Option 2: Static ARP + MAC-based L2 Multicast Lookups + Static Joins + IP Multicast MAC

under the interface:

ip arp 10.0.36.28 0100.5e7f.241c

under the vlan

layer-2 multicast lookup mac

ip igmp snooping static-group <multicast IP address mapped from multicast mac address> interface Ethernet8/2

on the above option, for N7K, do we have to change the multicast lookup mode from IP to mac, under the vlan, or the mac: 0100.5e7f.241c still flapping, even the N7K already enable ip igmp snooping?

Lawrence Searcy · ‎04-03-2012

First, the layer-2 multicast lookup command just determines whether to use layer 3 or layer 2 to generate the TCAM lookup key. In this case, we have a unicast ip address using a multicast mac address. So we want to use layer 2 as the lookup key since layer 3 is not a multicast IP address.
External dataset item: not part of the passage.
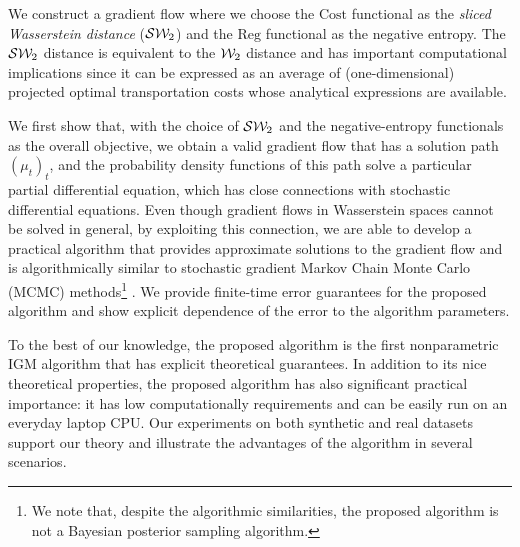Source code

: We construct a gradient flow where we choose the $\mathrm{Cost}$ functional as the \textit{sliced Wasserstein distance} (${\cal S}{\cal W}_2$) \cite{bonneel2015sliced} and the $\mathrm{Reg}$ functional as the negative entropy. The ${\cal S}{\cal W}_2$ distance is equivalent to the ${\cal W}_2$ distance \cite{bonnotte2013unidimensional} and has important computational implications since it can be expressed as an average of (one-dimensional) projected optimal transportation costs whose analytical expressions are available.

We first show that, with the choice of ${\cal S}{\cal W}_2$ and the negative-entropy functionals as the overall objective, we obtain a valid gradient flow that has a solution path $(\mu_t)_t$, and the probability density functions of this path solve a particular partial differential equation, which has close connections with stochastic differential equations. Even though gradient flows in Wasserstein spaces cannot be solved in general, by exploiting this connection, we are able to develop a practical algorithm that provides approximate solutions to the gradient flow and is algorithmically similar to stochastic gradient Markov Chain Monte Carlo (MCMC) methods\footnote{We note that, despite the algorithmic similarities, the proposed algorithm is not a Bayesian posterior sampling algorithm.} \cite{WelTeh2011a,raginsky17a}. We provide finite-time error guarantees for the proposed algorithm and show explicit dependence of the error to the algorithm parameters.



To the best of our knowledge, the proposed algorithm is the first nonparametric IGM algorithm that has explicit theoretical guarantees. In addition to its nice theoretical properties, the proposed algorithm has also significant practical importance: it has low computationally requirements and can be easily run on an everyday laptop CPU.
Our experiments on both synthetic and real datasets support our theory and illustrate the advantages of the algorithm in several scenarios.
For mac flapping, it means the switch is learning (i.e. it is the source mac address for an incoming packet) the same exact mac address on 2 different ports. Typically, I have seen this when the server is misconfigured to use active/active on dual NICs with the same mac address.

Do you need to use layer 2 for the lookup? Yes. It can't use the unicast IP address in the static ARP entry to look up the forwarding information in the multicast FIB.

The second command for the static group essentially tells the router to put multicast packets with the defined multicast mac address (since it is mac based lookup, it translates the multicast ip address to a mac address) out that interface.

dan.y · ‎04-05-2012

Thanks for your reply. I have the following questions, please kindly check them.

1. If we don't change the mutlicast lookup mode to mac, and don't config ip igmp snooping static-group, the packet with destination mac: 0100.5e7f.241c still flapping to other ports with the same vlan on N7K, right?

2. If we don't change the mutlicast lookup mode to mac, and config ip igmp snooping static-group, the packet with destination mac: 0100.5e7f.241c still flapping to other ports with the same vlan on N7K, right?

3. We have to change the mutlicast lookup mode to mac, and config ip igmp snooping static-group, the packet with destination mac: 0100.5e7f.241c won't be flapping to other ports with the same vlan on N7K, right?